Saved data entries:
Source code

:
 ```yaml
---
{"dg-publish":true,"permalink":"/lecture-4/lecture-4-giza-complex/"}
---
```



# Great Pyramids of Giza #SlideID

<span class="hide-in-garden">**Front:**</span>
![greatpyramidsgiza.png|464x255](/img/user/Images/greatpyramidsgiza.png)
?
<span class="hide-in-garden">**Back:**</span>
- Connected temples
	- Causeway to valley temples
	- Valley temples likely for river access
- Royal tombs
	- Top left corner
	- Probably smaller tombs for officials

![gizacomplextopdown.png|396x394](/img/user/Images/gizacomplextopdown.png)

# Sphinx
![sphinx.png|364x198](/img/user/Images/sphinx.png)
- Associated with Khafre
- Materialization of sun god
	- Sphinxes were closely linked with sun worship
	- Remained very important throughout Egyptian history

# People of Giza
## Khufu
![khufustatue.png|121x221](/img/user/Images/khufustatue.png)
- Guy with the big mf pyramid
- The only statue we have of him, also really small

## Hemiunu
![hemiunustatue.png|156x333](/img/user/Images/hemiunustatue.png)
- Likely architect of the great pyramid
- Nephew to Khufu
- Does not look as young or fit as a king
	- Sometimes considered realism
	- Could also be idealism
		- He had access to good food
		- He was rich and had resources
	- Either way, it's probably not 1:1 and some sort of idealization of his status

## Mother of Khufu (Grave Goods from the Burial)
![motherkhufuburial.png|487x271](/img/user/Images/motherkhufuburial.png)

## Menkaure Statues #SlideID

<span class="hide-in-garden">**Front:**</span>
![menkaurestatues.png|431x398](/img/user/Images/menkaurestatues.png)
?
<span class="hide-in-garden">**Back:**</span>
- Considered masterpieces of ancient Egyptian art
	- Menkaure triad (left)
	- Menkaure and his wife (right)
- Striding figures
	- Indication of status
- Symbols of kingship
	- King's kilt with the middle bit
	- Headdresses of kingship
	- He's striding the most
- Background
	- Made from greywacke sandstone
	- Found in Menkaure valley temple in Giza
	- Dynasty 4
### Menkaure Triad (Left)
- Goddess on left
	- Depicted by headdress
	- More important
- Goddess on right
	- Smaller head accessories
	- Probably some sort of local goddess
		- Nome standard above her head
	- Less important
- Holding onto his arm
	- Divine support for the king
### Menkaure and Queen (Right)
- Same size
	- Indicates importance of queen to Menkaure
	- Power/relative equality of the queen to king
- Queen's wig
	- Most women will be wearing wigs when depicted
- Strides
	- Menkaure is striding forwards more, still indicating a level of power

WORK REQUEST: Scan the entries above for the string "temples" and copy each line containing it.

WRITTEN REPLY:
- Connected temples
	- Causeway to valley temples
	- Valley temples likely for river access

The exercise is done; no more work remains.